■ PROBLEM ■
Each line from the one containing "returns the absolute" through the last line of the entries below is to be transcribed exactly. Nothing else belongs in the reply.

■ PROVIDED DATA ■
_ _ _

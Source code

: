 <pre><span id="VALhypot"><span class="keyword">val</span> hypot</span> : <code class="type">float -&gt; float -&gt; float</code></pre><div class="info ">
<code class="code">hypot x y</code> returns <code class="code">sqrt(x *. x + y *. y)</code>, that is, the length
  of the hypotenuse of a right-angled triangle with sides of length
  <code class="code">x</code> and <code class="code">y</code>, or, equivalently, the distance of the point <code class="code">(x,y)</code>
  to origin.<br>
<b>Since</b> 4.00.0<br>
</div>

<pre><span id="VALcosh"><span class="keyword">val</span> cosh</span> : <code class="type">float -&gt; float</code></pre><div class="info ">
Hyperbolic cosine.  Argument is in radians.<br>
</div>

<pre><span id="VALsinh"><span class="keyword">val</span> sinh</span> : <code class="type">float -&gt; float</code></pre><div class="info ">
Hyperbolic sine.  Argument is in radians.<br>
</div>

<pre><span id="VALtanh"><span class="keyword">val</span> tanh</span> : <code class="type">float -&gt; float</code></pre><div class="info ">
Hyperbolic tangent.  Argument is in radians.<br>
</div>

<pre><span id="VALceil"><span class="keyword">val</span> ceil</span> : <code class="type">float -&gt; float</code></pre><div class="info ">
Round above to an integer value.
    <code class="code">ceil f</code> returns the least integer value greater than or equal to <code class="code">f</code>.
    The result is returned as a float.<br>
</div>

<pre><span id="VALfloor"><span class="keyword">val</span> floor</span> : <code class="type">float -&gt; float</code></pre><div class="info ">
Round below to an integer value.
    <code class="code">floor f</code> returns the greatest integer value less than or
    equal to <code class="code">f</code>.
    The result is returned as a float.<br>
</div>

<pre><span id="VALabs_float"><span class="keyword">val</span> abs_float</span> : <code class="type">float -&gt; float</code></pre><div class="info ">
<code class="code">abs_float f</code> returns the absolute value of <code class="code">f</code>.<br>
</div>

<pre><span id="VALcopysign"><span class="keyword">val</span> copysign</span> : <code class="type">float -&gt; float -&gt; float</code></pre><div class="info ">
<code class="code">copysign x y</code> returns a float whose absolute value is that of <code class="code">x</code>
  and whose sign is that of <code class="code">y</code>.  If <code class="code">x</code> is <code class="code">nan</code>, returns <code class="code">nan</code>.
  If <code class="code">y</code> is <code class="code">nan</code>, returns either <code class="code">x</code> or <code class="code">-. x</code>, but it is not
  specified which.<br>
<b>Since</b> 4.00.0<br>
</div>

_ _ _

■ FINISHED TASK ■
<code class="code">abs_float f</code> returns the absolute value of <code class="code">f</code>.<br>
</div>

<pre><span id="VALcopysign"><span class="keyword">val</span> copysign</span> : <code class="type">float -&gt; float -&gt; float</code></pre><div class="info ">
<code class="code">copysign x y</code> returns a float whose absolute value is that of <code class="code">x</code>
  and whose sign is that of <code class="code">y</code>.  If <code class="code">x</code> is <code class="code">nan</code>, returns <code class="code">nan</code>.
  If <code class="code">y</code> is <code class="code">nan</code>, returns either <code class="code">x</code> or <code class="code">-. x</code>, but it is not
  specified which.<br>
<b>Since</b> 4.00.0<br>
</div>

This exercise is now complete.